To do> After locating the line that contains "not being able" in the records below, write out exactly that line and each line after it through the one that contains "## Step two: Visual Studio Code devcontainers", and nothing else.

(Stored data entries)
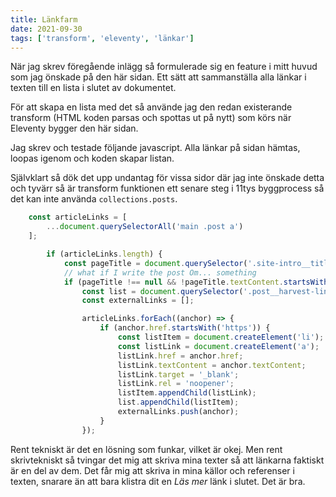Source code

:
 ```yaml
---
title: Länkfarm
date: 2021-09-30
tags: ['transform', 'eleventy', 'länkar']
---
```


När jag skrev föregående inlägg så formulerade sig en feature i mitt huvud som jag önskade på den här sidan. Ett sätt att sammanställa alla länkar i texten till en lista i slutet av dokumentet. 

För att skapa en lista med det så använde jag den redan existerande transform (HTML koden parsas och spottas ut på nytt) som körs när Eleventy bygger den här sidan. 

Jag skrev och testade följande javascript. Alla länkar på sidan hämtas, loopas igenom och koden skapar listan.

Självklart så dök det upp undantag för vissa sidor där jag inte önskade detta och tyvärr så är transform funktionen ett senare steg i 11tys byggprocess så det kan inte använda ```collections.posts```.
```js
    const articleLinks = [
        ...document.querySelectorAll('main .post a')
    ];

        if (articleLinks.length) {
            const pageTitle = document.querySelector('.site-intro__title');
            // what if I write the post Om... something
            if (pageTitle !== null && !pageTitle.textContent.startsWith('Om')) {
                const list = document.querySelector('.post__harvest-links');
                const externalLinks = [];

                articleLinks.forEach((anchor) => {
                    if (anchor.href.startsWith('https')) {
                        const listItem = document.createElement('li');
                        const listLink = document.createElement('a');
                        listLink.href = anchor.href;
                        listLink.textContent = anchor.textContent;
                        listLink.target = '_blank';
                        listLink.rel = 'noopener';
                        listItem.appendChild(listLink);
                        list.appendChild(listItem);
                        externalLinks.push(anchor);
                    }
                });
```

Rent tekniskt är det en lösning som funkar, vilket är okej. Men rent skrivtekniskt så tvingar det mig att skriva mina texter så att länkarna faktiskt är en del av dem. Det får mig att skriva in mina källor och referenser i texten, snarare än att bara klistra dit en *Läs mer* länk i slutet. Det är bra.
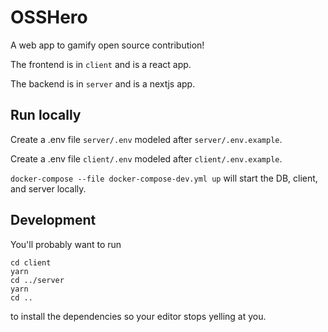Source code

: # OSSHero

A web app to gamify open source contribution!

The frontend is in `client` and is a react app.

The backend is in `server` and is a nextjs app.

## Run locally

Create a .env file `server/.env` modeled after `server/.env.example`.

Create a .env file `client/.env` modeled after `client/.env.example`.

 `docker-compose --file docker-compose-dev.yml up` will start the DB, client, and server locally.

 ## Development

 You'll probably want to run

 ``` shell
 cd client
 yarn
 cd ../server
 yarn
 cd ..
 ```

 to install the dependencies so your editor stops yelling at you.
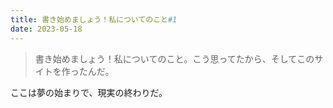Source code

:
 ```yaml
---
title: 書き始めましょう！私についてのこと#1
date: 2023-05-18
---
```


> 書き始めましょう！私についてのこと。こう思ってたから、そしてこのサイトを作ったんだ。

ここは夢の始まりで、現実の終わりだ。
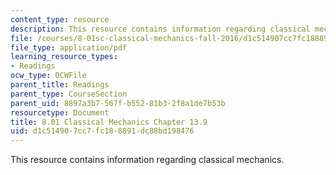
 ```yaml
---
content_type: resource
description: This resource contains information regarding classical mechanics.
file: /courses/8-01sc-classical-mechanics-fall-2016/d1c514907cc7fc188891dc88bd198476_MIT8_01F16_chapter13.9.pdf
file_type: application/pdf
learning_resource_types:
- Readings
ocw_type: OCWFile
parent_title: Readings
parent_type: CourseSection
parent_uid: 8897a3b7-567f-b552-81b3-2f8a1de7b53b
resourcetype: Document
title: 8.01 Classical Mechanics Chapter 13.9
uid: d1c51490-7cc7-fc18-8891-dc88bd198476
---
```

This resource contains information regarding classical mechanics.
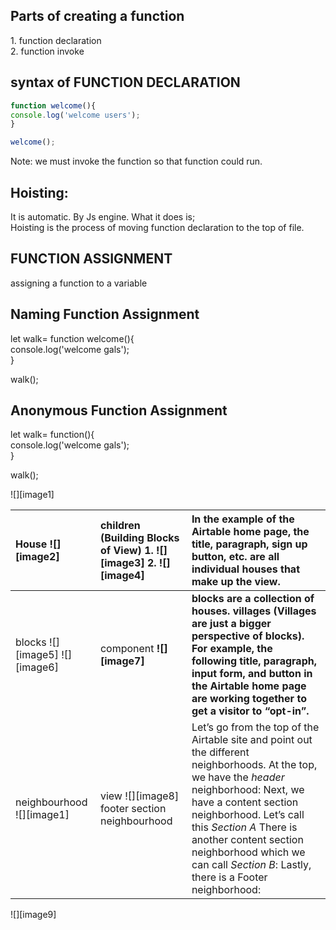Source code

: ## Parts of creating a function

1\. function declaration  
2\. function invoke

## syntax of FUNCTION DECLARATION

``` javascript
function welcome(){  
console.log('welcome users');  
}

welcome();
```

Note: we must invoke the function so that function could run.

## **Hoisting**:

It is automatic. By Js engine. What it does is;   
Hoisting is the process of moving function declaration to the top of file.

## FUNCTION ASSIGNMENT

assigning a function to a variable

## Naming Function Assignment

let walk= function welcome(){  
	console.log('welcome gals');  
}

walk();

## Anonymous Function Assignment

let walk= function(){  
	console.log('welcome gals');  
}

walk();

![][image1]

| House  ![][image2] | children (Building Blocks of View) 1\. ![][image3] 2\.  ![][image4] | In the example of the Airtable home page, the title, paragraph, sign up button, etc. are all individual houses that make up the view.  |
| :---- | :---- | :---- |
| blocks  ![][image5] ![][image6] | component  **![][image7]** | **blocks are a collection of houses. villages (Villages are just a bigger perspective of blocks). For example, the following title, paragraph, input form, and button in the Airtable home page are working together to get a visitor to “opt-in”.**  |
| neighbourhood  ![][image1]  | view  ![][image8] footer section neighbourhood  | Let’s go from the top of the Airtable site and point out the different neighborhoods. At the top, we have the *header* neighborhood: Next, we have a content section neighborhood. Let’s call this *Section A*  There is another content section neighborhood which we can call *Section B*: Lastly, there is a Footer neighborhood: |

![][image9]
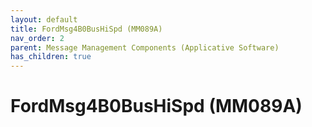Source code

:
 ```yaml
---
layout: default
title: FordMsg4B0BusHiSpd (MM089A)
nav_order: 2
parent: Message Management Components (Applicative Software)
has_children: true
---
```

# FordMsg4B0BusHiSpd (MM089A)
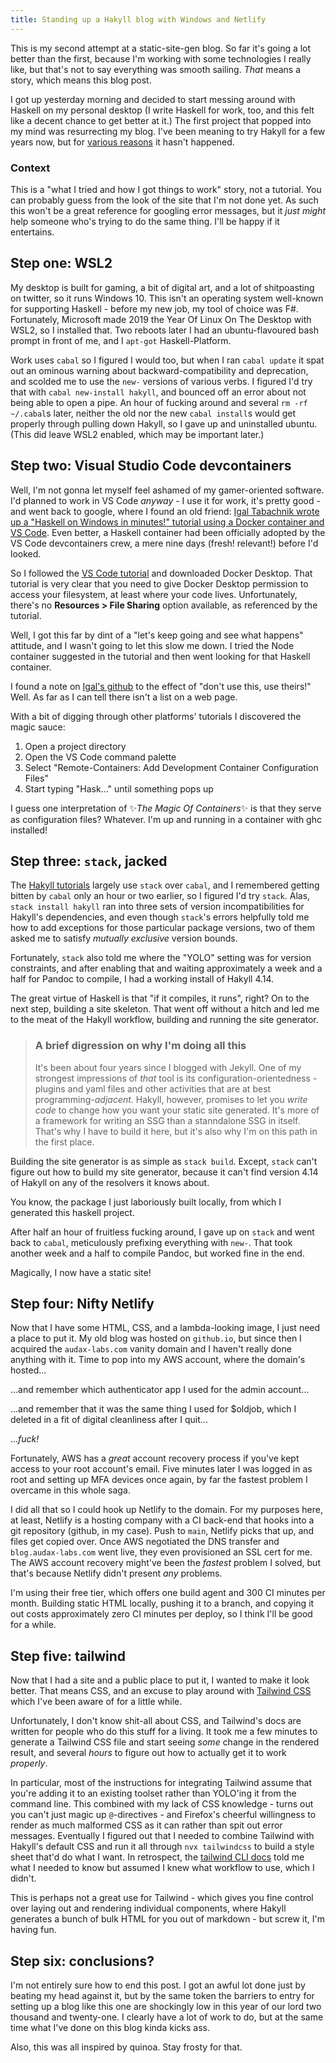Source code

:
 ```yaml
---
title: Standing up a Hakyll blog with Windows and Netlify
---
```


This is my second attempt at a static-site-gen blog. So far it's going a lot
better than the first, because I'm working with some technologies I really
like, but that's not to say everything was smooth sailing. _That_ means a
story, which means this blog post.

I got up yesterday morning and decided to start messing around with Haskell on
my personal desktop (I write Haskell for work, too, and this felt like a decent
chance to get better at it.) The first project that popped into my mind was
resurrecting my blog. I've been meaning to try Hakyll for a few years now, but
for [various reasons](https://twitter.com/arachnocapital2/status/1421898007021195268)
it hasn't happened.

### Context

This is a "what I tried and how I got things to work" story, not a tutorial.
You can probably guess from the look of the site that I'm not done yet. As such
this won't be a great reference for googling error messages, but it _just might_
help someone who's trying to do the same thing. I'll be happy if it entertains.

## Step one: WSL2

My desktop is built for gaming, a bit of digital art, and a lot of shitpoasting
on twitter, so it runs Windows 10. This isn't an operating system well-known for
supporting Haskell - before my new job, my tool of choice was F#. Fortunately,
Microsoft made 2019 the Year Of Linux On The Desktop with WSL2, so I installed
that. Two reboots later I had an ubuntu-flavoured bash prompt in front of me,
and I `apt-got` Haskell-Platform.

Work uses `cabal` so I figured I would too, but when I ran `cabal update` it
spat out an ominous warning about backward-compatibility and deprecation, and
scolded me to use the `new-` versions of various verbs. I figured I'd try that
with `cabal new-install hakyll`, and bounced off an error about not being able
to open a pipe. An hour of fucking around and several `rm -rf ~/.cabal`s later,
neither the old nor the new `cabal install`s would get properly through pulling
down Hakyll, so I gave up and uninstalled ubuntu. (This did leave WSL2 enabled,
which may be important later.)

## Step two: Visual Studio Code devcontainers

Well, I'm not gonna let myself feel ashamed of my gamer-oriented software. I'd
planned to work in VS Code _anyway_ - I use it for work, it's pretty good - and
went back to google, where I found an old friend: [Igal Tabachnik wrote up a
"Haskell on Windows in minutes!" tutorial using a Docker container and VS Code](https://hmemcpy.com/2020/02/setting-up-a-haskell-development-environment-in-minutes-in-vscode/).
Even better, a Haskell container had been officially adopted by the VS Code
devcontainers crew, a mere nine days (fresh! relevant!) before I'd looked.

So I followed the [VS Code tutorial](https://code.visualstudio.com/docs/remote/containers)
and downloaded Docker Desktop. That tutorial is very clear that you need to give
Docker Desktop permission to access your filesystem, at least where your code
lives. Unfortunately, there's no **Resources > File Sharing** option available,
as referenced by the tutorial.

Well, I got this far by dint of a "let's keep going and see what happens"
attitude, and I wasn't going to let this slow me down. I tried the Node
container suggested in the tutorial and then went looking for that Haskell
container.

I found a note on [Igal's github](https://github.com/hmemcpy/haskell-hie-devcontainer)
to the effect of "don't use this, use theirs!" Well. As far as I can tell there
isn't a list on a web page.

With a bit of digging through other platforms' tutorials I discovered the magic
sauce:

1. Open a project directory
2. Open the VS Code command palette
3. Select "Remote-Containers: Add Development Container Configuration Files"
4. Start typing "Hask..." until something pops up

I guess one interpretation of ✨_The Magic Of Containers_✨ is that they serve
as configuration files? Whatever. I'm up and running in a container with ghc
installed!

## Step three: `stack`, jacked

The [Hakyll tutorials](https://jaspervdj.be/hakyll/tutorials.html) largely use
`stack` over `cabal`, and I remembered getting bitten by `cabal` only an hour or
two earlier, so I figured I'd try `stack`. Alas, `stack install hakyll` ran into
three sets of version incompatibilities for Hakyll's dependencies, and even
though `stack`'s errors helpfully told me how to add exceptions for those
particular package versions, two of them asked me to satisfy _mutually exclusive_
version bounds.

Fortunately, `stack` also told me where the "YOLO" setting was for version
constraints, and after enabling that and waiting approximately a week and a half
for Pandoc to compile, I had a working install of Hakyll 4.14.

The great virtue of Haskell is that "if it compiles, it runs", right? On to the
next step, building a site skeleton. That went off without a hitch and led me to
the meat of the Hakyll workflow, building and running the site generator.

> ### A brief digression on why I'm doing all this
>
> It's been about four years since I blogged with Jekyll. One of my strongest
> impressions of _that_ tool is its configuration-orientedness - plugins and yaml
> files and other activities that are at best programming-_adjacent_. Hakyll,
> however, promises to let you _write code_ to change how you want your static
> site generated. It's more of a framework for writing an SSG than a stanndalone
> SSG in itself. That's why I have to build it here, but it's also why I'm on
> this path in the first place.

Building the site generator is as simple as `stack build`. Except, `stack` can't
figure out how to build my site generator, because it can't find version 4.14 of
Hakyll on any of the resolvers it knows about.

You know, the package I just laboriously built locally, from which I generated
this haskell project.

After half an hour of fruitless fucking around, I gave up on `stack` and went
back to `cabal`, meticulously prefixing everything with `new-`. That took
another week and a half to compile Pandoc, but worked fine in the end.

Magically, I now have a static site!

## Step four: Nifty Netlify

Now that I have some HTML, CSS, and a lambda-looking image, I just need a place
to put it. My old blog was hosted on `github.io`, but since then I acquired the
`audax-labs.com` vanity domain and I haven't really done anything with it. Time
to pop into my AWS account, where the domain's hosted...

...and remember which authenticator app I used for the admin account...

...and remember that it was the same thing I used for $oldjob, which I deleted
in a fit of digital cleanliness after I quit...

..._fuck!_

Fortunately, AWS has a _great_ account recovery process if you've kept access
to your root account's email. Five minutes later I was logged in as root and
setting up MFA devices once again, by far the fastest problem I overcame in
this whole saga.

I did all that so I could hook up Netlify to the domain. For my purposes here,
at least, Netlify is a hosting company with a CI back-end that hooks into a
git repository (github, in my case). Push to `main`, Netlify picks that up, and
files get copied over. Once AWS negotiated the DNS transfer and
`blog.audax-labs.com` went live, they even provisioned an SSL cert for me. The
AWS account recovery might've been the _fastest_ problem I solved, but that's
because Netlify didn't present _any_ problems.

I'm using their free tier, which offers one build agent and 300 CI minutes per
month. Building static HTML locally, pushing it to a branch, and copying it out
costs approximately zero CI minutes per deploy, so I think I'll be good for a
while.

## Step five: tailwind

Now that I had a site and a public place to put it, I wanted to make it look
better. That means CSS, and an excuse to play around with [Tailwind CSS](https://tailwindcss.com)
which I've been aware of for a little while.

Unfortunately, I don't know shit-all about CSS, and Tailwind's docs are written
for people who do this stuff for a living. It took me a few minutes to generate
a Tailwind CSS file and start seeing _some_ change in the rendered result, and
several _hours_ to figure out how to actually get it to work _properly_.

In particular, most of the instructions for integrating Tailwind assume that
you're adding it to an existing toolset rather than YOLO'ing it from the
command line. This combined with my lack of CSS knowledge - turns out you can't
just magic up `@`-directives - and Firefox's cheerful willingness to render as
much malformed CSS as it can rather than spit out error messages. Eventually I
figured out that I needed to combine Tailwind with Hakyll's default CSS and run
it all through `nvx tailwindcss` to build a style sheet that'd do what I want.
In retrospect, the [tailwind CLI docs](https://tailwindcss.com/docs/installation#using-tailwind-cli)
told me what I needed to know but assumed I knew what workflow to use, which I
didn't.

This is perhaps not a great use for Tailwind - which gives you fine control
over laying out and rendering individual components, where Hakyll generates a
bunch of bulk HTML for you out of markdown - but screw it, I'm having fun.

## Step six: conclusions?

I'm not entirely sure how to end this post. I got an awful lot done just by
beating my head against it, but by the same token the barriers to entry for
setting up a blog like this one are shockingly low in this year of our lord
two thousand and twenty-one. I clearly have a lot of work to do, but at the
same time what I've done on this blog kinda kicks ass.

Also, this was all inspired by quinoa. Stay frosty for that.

Worked solution>
with `cabal new-install hakyll`, and bounced off an error about not being able
to open a pipe. An hour of fucking around and several `rm -rf ~/.cabal`s later,
neither the old nor the new `cabal install`s would get properly through pulling
down Hakyll, so I gave up and uninstalled ubuntu. (This did leave WSL2 enabled,
which may be important later.)

## Step two: Visual Studio Code devcontainers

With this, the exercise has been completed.